Coisa de homem?

Homem: Substantivo masculino;

1 – bio mamífero da ordem dos primatas, único representante vivente do gênero Homo, da sp. Homo sapiens, caracterizado por ter cérebro volumosos, posição ereta, mãos preênseis, inteligência dotada da faculdade de abstração e generalização, e capacidade para produzir linguagem articulada;

2 – a espécie humana; a humanidade.

“Você sempre foi meio menino, né?”, me perguntou uma prima que me viu crescer, há pouco tempo atrás, ao ir com minha mãe e eu comprar tinta spray e lixas, já que eu havia me disposto a reformar um móvel velho de minha mãe. Ignorei o fato de haver um certo sarcasmo homofóbico por trás dessa pergunta (visto que sou lésbica), e respondi apenas que sempre gostei de colocar a mão na massa e não depender de ninguém. Essa é a verdade e não há nada de mal nisso. Mas, para entender o assunto em questão, precisamos ir mais a fundo.

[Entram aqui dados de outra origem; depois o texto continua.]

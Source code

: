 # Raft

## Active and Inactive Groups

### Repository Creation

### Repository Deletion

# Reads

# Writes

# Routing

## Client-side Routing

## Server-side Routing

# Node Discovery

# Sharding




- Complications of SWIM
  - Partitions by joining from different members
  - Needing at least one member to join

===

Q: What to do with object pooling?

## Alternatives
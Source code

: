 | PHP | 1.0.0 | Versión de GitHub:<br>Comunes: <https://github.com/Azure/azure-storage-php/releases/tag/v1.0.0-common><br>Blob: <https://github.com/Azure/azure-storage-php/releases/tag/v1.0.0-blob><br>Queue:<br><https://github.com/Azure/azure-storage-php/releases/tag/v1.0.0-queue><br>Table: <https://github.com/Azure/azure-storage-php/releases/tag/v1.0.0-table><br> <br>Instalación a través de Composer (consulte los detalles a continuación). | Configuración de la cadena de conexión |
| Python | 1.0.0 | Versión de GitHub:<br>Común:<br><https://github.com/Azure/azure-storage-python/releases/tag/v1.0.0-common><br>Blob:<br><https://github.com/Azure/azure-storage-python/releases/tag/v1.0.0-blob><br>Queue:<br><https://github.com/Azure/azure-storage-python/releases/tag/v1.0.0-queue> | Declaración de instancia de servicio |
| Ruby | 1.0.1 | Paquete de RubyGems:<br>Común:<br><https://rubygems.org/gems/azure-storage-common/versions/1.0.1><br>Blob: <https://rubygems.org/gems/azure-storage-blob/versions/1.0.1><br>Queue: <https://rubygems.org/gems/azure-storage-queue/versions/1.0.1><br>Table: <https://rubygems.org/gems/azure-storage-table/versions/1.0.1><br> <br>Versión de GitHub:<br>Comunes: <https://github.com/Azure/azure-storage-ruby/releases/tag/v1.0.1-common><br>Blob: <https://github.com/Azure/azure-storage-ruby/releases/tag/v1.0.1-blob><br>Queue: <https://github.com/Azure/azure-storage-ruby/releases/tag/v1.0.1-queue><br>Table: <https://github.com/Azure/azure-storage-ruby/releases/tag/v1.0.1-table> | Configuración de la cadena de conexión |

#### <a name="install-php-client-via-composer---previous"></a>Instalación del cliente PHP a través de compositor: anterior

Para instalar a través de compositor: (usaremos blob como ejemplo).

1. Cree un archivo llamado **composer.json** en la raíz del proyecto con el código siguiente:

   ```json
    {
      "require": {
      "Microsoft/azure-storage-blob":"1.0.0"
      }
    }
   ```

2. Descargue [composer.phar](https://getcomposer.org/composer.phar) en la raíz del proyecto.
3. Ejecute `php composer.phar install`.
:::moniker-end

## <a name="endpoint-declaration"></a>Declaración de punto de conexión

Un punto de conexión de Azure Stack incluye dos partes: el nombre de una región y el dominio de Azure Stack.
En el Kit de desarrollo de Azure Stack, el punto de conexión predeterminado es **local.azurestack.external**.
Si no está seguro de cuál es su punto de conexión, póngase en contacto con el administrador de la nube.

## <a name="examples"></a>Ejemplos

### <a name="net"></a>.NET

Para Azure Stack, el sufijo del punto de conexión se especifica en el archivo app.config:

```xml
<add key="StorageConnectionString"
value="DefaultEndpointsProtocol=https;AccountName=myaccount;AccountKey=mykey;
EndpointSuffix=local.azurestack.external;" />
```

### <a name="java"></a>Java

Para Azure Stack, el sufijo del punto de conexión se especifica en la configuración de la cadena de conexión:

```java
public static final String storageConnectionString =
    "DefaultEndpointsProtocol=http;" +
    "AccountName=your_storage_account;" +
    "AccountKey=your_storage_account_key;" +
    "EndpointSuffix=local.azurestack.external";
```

A sociedade atual, por mais “liberal” (nem tanto) que esteja, ainda assume um posto patriarcal arcaico e machista. Homens e mulheres assumem posições extremamente distintas. Eles são criados para serem líderes e chefes de família. Aqueles que cuidam da manutenção da casa. Nós, para as tarefas domésticas, que consistem em cuidar da limpeza do lar, dos filhos e do homem (mesmo quando também trabalhamos). Se a torneira da pia quebrou, é a eles que devemos recorrer em vez de tentar consertar nós mesmas. E, claro, tem que ter bastante paciência para esperar a “boa vontade” deles.

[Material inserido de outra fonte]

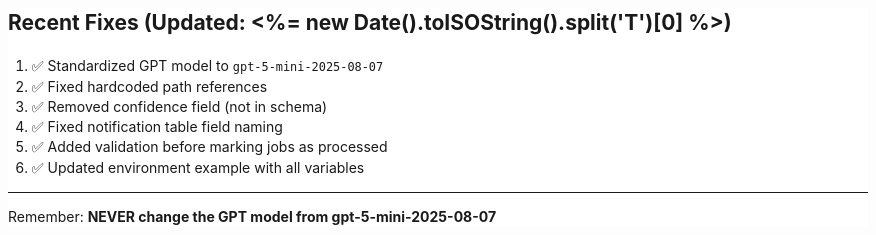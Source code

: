 ## Recent Fixes (Updated: <%= new Date().toISOString().split('T')[0] %>)

1. ✅ Standardized GPT model to `gpt-5-mini-2025-08-07`
2. ✅ Fixed hardcoded path references
3. ✅ Removed confidence field (not in schema)
4. ✅ Fixed notification table field naming
5. ✅ Added validation before marking jobs as processed
6. ✅ Updated environment example with all variables

---

Remember: **NEVER change the GPT model from gpt-5-mini-2025-08-07**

Algumas de nós, de fato, preferimos “quebrar” essa barreira que nos restringe dentro de um território intelectual, chamado grosseiramente de “coisas de homem”. A gente põe a mão na massa mesmo, até de forma literal, visto que o número de mulheres exercendo tarefas que antigamente eram exclusivamente masculinas, como construção civil, tem aumentado bastante nos últimos anos. E isso é muito bom. Somos tão capazes quanto qualquer homem. Aquela velha desculpa do “sexo frágil” já está mais que ultrapassada.

Foto: Sergio Willian

Infelizmente, muitas vezes o machismo vem de nós mesmas, como pudemos ver no exemplo citado no começo do texto. Só que isso ocorre por conta da formação cultural a que essa mulher foi exposta. Ela foi criada para se ver como alguém frágil, que fora capacitada com força e inteligência para gerar uma vida e sentir a dor do parto, mas que não suportaria cumprir uma tarefa simples como trocar um chuveiro, por exemplo.

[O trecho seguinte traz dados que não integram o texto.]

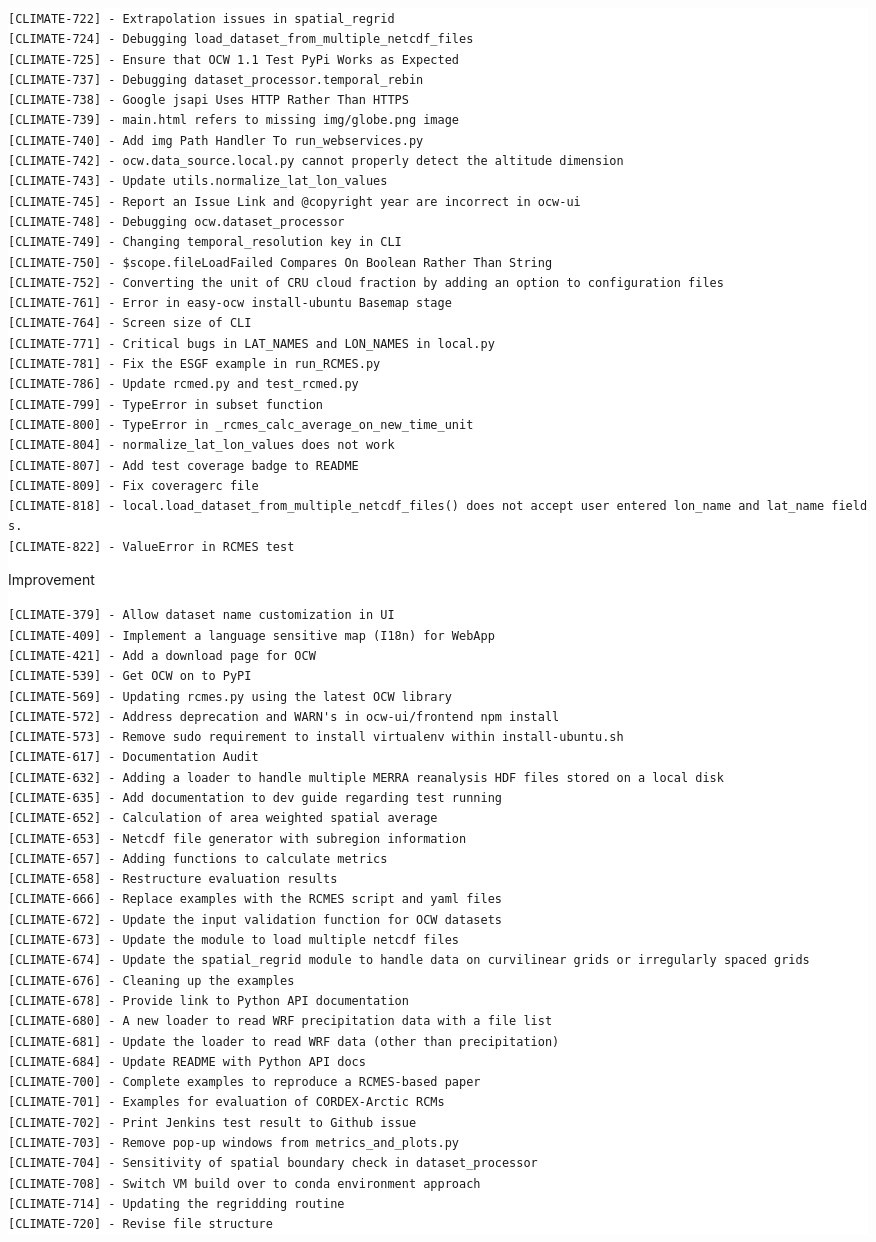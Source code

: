     [CLIMATE-722] - Extrapolation issues in spatial_regrid
    [CLIMATE-724] - Debugging load_dataset_from_multiple_netcdf_files
    [CLIMATE-725] - Ensure that OCW 1.1 Test PyPi Works as Expected
    [CLIMATE-737] - Debugging dataset_processor.temporal_rebin
    [CLIMATE-738] - Google jsapi Uses HTTP Rather Than HTTPS
    [CLIMATE-739] - main.html refers to missing img/globe.png image
    [CLIMATE-740] - Add img Path Handler To run_webservices.py
    [CLIMATE-742] - ocw.data_source.local.py cannot properly detect the altitude dimension
    [CLIMATE-743] - Update utils.normalize_lat_lon_values
    [CLIMATE-745] - Report an Issue Link and @copyright year are incorrect in ocw-ui
    [CLIMATE-748] - Debugging ocw.dataset_processor
    [CLIMATE-749] - Changing temporal_resolution key in CLI
    [CLIMATE-750] - $scope.fileLoadFailed Compares On Boolean Rather Than String
    [CLIMATE-752] - Converting the unit of CRU cloud fraction by adding an option to configuration files
    [CLIMATE-761] - Error in easy-ocw install-ubuntu Basemap stage
    [CLIMATE-764] - Screen size of CLI
    [CLIMATE-771] - Critical bugs in LAT_NAMES and LON_NAMES in local.py
    [CLIMATE-781] - Fix the ESGF example in run_RCMES.py
    [CLIMATE-786] - Update rcmed.py and test_rcmed.py
    [CLIMATE-799] - TypeError in subset function
    [CLIMATE-800] - TypeError in _rcmes_calc_average_on_new_time_unit
    [CLIMATE-804] - normalize_lat_lon_values does not work
    [CLIMATE-807] - Add test coverage badge to README
    [CLIMATE-809] - Fix coveragerc file
    [CLIMATE-818] - local.load_dataset_from_multiple_netcdf_files() does not accept user entered lon_name and lat_name fields.
    [CLIMATE-822] - ValueError in RCMES test

Improvement

    [CLIMATE-379] - Allow dataset name customization in UI
    [CLIMATE-409] - Implement a language sensitive map (I18n) for WebApp
    [CLIMATE-421] - Add a download page for OCW
    [CLIMATE-539] - Get OCW on to PyPI
    [CLIMATE-569] - Updating rcmes.py using the latest OCW library
    [CLIMATE-572] - Address deprecation and WARN's in ocw-ui/frontend npm install
    [CLIMATE-573] - Remove sudo requirement to install virtualenv within install-ubuntu.sh
    [CLIMATE-617] - Documentation Audit
    [CLIMATE-632] - Adding a loader to handle multiple MERRA reanalysis HDF files stored on a local disk
    [CLIMATE-635] - Add documentation to dev guide regarding test running
    [CLIMATE-652] - Calculation of area weighted spatial average
    [CLIMATE-653] - Netcdf file generator with subregion information
    [CLIMATE-657] - Adding functions to calculate metrics
    [CLIMATE-658] - Restructure evaluation results
    [CLIMATE-666] - Replace examples with the RCMES script and yaml files
    [CLIMATE-672] - Update the input validation function for OCW datasets
    [CLIMATE-673] - Update the module to load multiple netcdf files
    [CLIMATE-674] - Update the spatial_regrid module to handle data on curvilinear grids or irregularly spaced grids
    [CLIMATE-676] - Cleaning up the examples
    [CLIMATE-678] - Provide link to Python API documentation
    [CLIMATE-680] - A new loader to read WRF precipitation data with a file list
    [CLIMATE-681] - Update the loader to read WRF data (other than precipitation)
    [CLIMATE-684] - Update README with Python API docs
    [CLIMATE-700] - Complete examples to reproduce a RCMES-based paper
    [CLIMATE-701] - Examples for evaluation of CORDEX-Arctic RCMs
    [CLIMATE-702] - Print Jenkins test result to Github issue
    [CLIMATE-703] - Remove pop-up windows from metrics_and_plots.py
    [CLIMATE-704] - Sensitivity of spatial boundary check in dataset_processor
    [CLIMATE-708] - Switch VM build over to conda environment approach
    [CLIMATE-714] - Updating the regridding routine
    [CLIMATE-720] - Revise file structure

Essas coisas estão mudando. Estamos assistindo o alvorecer de uma geração de mulheres que está trocando sua forma de pensar e agir e ensinando umas as outras que todos somos iguais, que nós somos tão capazes quanto os homens. Mulheres que tomam a iniciativa de aprenderem sozinhas coisas que não lhes fora ensinadas, por se tratar de “coisa de homem”, e que passam esse conhecimento a frente. A questão não é forjar algum tipo de superioridade sobre o sexo masculino e sim destacar a igualdade na divisão de tarefas e cargos, sejam domésticos ou não. Somos “pau pra toda obra”, como diria Rita Lee.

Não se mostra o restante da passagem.